Clinton: [00:04:57] Yeah. The interest rates definitely are low. I mean they’re not at all time lows, but, you know, you can still get a great rate under 3-percent. And anyone who had a rate hold or a pre-approval even before all this went down, the rates were even lower. So you know, transactions are still happening. And I think in your case, it’s a great time to get there and have a look. I can tell you that licensed real estate professionals are still showing homes and then, you know, they’re being very innovative as well. They’re doing it over face time and are doing virtual showings. And I think that’s kind of cool. You know, I think it’s bringing us into the 21st century. And, you know, transactions are still happening.

Alyse: [00:05:34] Clinton, you mentioned that interest rates were actually lower prior to this pandemic. Why are they a little higher now?

Clinton: [00:05:42] Well, although the Bank of Canada lowered the key rate, it’s now down to 0.25%, which has translated the prime rate into 2.45%. The spread of prime has been eroded. So majority of mortgages prior to everything that happened, we were doing mortgages at prime minus 100 basis points. So A at that time was 3.95%. And we were giving 100 basis points off of prime. So a good variable rate mortgage was about 2.95%.

Today, the prime rates been reduced to 2.45%. That majority of new mortgages are being done at prime. So that discount has been eroded. The cost of funds, the banks have had become more costly. So because of the what’s happened with the stock market, there’s been some liquidity issues and it’s really driven up that cost of funds to lend people a new mortgage. So, even if we’re looking at fixed rates and now variable and fixed move completely independently of each other, but a really great fixed rate prior to everything that’s happened was maybe 2.34%, for a five year insured mortgage on twenty five years. Now, a really great fixed rate is somewhere around 2.64%, 2.74%, or 2.84%.
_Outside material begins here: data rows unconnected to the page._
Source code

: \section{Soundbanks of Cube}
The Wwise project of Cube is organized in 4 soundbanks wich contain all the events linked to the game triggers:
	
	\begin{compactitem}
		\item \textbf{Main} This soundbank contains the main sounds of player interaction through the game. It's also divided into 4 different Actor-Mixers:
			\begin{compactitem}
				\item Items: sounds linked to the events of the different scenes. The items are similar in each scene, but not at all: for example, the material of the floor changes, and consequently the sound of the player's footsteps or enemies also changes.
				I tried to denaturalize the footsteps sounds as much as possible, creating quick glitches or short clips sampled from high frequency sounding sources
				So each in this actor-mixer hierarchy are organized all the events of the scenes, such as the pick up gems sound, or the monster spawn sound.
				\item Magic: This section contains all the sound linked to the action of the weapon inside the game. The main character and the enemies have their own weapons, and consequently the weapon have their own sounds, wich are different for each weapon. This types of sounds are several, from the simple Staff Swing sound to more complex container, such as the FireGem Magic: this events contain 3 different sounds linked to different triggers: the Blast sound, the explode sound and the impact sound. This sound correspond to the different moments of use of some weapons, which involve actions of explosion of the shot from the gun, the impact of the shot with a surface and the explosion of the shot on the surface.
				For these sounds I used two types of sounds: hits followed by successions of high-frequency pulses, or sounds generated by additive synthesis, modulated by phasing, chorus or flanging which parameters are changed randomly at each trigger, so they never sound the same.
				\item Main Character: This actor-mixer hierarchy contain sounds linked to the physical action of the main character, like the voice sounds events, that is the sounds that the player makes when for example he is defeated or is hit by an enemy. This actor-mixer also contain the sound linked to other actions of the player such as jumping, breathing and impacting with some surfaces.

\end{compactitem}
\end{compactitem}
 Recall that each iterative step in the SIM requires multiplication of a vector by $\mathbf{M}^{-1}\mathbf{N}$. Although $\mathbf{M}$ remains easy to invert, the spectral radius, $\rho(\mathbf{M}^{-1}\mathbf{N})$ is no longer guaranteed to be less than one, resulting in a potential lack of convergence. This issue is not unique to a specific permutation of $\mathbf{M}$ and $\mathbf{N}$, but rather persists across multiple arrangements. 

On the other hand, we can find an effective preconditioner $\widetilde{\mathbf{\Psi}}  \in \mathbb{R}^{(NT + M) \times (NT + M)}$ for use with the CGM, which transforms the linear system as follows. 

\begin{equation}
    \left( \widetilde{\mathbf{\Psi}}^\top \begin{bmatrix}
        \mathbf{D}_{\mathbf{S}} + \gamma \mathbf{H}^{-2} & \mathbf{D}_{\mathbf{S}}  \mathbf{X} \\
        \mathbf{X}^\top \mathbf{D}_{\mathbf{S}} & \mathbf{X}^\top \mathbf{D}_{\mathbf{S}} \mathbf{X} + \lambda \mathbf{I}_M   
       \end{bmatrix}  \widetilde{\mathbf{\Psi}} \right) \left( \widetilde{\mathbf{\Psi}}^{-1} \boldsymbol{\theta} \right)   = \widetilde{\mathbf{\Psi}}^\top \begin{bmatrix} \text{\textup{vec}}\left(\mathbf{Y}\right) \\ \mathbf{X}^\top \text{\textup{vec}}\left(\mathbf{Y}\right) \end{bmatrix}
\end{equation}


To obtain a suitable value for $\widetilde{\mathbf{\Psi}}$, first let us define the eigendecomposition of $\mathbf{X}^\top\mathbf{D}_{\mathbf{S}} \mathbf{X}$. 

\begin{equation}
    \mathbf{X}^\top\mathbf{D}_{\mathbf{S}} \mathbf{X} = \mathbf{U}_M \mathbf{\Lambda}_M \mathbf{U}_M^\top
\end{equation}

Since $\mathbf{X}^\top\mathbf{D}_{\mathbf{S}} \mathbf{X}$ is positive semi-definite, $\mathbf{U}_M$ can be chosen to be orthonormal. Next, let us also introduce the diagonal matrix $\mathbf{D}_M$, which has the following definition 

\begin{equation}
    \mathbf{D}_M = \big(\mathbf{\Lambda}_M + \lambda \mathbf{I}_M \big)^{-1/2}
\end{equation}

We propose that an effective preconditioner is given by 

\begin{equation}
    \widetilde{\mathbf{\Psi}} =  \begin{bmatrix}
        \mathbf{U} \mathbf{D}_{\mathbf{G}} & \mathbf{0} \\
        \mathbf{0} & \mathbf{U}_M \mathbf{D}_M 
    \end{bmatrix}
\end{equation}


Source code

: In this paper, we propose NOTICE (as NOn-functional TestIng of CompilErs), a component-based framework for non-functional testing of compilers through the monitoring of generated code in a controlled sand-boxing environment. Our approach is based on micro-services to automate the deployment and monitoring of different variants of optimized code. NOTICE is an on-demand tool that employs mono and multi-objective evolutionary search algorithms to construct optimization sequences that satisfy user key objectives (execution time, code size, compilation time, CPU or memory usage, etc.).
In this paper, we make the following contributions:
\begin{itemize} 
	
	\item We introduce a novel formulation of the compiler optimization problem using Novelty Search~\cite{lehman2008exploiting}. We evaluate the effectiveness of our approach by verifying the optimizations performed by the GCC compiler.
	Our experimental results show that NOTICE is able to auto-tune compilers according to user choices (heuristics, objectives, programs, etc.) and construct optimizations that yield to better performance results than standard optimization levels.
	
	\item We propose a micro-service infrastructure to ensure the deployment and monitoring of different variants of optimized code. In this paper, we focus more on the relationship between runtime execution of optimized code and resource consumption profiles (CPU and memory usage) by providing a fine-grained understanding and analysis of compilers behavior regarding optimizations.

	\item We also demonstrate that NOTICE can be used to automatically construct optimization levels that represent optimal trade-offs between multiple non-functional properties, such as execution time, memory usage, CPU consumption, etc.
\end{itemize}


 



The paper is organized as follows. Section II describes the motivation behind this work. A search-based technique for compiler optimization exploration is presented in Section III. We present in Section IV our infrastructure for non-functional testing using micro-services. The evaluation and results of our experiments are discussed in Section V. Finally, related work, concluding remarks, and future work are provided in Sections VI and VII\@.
So we definitely saw a bit of a spike, about 50 basis points in those fixed rates. And I think about one hundred basis point increase in spread on the variable rate. So definitely some changes in the pricing. But let’s be honest, a mortgage rate under 3-percent, I think it’s still a great rate.

What’s next?

Alyse: [00:07:10] Do you think rates will continue to fall now. They will they fall even more in the next couple months?

Clinton: [00:07:14] I don’t know. I think we’re nearly at historic lows and the government has pumped so much money into the economy. It’s really going to depend on what happens with inflation. I can tell you in February, even before really things started slowing down, inflation was down. So that was a reason to lower that prime rate, to increase the spending. And obviously now less people are spending than they were before. I think you spoke to it, you know, we’re shopping less, maybe we’re going out to eat less than we were before. People are saving more money. So one of the reasons that they really did lower that key rate was to spur the spending. And they want Canadians to still put their money back into the economy.

Alyse: [00:07:53] Any last words on this topic before we let you go, Clinton?

Clinton: [00:07:58] Well, I think that homeownership is part of Canadian dream. We’re at home more than we ever were before. And, you know, buying a home and getting a mortgage in 2020 is still possible. And I think seeking the advice of an unbiased mortgage professional is more important now than it ever has been. Because, there’s many bank branches that have closed or reduced their hours. So, reach out to an unbiased mortgage professional. They have access to a variety of different lenders and certainly are there to help you.

Alyse: [00:08:24] Great, and we know that you are clearly on Zoom and able to talk, talk to your clients.

Clinton: [00:08:29] We are doing this every single day. So, certainly reach out to me or someone in your community.

Alyse: [00:08:36] Clinton, thanks so much. Clinton’s also a good friend of mine, so it’s good to see you. And I’m glad you’re doing OK. And I look forward to see you seeing you in person.

Clinton: [00:08:44] I cannot wait. Thanks for having me, Alyse. Have a good day.

Alyse: [00:08:48] You too. Talk soon.